Material supplied –
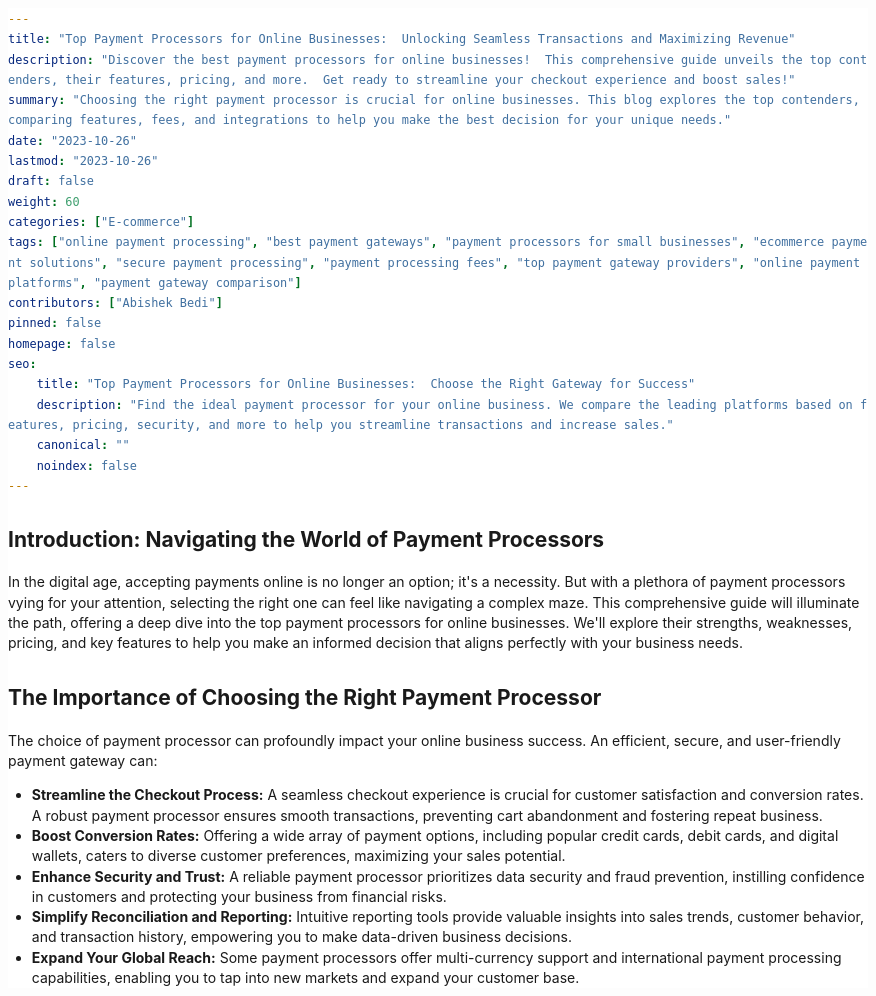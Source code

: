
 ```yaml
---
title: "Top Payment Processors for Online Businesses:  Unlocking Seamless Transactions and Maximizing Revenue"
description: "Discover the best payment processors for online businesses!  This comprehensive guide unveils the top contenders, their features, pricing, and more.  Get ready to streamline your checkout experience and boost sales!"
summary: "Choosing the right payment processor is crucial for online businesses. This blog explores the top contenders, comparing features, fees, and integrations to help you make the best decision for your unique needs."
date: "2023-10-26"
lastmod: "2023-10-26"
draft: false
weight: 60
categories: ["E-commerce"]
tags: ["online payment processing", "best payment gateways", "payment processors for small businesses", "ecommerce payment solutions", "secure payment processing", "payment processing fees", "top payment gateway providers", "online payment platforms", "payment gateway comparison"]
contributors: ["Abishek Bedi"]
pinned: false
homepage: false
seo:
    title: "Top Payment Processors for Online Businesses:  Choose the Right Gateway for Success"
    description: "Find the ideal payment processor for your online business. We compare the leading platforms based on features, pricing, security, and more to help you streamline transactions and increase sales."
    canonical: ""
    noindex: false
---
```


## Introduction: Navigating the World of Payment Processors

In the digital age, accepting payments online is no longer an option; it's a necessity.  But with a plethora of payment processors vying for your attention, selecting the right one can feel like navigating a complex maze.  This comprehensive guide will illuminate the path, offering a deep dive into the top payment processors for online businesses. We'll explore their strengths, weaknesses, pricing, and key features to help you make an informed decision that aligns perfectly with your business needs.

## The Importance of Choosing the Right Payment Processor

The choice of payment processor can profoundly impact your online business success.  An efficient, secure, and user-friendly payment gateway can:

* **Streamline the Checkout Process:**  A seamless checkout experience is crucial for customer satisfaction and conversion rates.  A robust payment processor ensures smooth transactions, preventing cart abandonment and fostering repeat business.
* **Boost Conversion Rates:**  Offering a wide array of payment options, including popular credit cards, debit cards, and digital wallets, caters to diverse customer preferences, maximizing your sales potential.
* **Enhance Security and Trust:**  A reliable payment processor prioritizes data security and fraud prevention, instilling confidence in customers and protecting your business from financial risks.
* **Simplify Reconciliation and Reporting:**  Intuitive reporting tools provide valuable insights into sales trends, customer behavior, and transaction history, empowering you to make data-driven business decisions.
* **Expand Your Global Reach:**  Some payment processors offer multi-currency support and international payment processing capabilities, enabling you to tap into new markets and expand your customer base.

Task objective – Every line above that includes the word "platforms" should be listed.

Exercise output –
tags: ["online payment processing", "best payment gateways", "payment processors for small businesses", "ecommerce payment solutions", "secure payment processing", "payment processing fees", "top payment gateway providers", "online payment platforms", "payment gateway comparison"]
    description: "Find the ideal payment processor for your online business. We compare the leading platforms based on features, pricing, security, and more to help you streamline transactions and increase sales."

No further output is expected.